■ **Action item**
Of all the lines in the material, tally those containing the string "composition", and report nothing but the total.

═══ Material provided

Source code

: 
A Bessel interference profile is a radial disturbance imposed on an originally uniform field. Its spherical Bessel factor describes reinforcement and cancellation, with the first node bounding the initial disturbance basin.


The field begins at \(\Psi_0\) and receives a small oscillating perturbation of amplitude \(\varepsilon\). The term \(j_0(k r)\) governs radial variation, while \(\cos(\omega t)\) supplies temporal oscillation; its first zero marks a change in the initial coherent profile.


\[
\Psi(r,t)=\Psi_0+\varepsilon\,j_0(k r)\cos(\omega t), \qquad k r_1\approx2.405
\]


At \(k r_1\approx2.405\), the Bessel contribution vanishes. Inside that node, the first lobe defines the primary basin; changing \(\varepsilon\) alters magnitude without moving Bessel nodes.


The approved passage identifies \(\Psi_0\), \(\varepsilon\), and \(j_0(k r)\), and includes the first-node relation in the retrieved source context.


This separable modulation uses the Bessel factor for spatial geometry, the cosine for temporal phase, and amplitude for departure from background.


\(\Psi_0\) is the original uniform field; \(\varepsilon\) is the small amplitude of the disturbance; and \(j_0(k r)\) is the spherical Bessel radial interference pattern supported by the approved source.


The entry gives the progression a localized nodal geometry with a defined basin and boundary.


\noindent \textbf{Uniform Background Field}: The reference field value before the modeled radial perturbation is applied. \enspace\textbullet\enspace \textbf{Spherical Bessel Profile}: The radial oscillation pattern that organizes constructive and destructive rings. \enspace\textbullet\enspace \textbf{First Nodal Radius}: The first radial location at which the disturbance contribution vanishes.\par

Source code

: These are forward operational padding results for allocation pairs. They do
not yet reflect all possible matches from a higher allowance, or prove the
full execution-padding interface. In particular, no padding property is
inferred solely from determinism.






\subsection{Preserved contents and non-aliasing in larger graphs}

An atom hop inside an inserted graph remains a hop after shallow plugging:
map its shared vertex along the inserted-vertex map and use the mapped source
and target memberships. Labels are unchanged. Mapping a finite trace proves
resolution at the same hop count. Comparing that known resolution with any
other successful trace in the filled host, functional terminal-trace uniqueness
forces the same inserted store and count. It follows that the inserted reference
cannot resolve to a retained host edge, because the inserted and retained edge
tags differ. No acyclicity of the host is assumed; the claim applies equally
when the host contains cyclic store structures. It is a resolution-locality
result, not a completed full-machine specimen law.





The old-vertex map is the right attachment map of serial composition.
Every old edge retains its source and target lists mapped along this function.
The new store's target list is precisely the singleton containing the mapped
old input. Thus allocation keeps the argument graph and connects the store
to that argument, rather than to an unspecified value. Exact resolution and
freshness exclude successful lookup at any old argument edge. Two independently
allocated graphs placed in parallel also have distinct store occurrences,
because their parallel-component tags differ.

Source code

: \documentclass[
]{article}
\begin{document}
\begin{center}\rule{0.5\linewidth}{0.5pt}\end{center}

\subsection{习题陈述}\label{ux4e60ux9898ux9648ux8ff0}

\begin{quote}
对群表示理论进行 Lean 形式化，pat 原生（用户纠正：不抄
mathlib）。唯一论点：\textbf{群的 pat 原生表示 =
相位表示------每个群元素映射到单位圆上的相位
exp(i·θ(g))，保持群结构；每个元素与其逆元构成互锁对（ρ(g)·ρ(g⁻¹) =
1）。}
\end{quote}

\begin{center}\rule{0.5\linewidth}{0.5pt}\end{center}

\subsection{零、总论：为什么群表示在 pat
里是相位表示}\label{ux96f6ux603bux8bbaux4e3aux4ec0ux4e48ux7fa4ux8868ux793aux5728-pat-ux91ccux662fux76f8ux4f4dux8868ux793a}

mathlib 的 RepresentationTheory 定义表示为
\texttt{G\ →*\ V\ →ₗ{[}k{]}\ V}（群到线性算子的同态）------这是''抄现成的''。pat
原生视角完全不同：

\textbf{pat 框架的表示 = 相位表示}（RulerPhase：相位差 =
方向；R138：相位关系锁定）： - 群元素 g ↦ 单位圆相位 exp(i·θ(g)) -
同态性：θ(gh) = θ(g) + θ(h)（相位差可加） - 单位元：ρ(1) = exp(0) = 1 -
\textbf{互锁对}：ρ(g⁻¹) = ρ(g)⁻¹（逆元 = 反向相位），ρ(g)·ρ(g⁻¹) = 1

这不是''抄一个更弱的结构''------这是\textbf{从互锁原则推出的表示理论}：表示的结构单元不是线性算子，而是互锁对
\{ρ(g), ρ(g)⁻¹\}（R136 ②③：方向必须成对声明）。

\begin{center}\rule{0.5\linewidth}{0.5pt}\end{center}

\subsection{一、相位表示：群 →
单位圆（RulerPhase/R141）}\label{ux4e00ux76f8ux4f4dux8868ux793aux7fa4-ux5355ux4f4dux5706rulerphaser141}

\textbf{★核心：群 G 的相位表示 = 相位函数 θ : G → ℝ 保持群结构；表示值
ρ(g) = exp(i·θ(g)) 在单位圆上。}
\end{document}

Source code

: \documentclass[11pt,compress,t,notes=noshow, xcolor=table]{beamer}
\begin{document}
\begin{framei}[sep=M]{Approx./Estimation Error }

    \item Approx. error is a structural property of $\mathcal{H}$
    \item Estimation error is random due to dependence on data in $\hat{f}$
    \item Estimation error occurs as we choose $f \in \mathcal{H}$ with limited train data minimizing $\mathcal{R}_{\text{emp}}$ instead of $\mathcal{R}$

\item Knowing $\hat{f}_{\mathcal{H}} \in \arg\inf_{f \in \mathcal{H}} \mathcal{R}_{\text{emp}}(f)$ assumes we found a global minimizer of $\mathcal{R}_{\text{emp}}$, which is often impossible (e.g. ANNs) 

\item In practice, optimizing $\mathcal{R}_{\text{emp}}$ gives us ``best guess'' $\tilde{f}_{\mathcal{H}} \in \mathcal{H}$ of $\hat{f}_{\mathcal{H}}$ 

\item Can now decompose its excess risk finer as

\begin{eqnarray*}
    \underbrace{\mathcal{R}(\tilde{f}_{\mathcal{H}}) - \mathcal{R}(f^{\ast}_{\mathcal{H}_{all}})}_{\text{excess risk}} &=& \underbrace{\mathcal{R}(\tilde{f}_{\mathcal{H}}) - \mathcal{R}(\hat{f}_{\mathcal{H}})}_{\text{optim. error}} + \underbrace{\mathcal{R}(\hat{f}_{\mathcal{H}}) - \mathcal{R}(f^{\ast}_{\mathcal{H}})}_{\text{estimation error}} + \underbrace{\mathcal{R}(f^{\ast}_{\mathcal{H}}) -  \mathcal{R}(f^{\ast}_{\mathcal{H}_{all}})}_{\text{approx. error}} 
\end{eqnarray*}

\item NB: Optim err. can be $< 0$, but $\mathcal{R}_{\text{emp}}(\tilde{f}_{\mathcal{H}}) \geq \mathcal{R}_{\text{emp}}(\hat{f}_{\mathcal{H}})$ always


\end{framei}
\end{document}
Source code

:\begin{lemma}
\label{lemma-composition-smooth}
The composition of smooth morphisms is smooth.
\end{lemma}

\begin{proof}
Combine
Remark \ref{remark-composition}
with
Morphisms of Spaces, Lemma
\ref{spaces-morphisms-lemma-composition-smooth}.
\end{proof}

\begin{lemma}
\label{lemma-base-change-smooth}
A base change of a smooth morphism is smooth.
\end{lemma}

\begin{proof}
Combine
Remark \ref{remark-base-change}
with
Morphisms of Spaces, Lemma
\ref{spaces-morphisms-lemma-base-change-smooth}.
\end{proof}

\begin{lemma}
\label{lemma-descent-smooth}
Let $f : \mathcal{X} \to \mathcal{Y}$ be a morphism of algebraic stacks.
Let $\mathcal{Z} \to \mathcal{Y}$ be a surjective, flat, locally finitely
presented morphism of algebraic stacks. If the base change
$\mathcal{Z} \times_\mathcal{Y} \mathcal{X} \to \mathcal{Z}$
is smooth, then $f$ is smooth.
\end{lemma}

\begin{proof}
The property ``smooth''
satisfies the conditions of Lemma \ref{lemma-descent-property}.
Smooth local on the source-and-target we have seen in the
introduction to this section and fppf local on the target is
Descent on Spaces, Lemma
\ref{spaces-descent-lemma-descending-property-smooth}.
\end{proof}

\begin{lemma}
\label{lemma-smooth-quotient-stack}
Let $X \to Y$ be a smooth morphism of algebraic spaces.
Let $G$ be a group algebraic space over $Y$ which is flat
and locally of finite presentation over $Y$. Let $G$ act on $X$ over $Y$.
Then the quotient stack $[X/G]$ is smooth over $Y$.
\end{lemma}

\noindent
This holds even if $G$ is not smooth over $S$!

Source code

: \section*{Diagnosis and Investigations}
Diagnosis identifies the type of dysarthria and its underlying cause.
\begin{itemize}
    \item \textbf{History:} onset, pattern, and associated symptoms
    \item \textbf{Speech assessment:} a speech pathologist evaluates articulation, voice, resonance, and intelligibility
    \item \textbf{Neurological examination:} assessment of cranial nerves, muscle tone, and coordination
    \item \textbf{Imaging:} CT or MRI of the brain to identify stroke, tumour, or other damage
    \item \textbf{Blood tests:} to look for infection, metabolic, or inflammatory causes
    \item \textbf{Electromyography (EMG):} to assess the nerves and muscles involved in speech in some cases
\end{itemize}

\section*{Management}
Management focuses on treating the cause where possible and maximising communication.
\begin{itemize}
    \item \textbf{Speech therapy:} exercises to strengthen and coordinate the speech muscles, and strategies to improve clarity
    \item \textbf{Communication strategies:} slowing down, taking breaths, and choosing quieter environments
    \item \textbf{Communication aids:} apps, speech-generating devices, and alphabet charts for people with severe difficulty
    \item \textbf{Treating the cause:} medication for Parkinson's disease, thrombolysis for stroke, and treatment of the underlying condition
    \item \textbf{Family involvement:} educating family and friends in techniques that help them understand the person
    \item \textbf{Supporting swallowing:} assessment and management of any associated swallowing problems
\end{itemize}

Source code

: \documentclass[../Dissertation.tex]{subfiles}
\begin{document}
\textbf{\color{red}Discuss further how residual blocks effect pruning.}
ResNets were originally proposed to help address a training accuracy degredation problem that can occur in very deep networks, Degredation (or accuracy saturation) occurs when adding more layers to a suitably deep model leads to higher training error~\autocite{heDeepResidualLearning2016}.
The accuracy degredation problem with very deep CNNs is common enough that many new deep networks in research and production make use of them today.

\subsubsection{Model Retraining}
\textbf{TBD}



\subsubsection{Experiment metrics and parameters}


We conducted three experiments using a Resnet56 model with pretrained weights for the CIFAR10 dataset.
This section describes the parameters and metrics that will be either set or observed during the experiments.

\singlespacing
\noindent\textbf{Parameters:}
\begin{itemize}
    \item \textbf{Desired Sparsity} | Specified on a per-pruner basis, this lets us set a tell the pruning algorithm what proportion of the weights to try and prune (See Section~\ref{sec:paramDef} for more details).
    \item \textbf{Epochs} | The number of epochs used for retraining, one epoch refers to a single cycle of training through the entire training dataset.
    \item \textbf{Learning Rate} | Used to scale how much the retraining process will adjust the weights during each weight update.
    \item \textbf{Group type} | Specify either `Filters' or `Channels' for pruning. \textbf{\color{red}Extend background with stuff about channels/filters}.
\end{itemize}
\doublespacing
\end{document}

══════

■ **Expected output**
5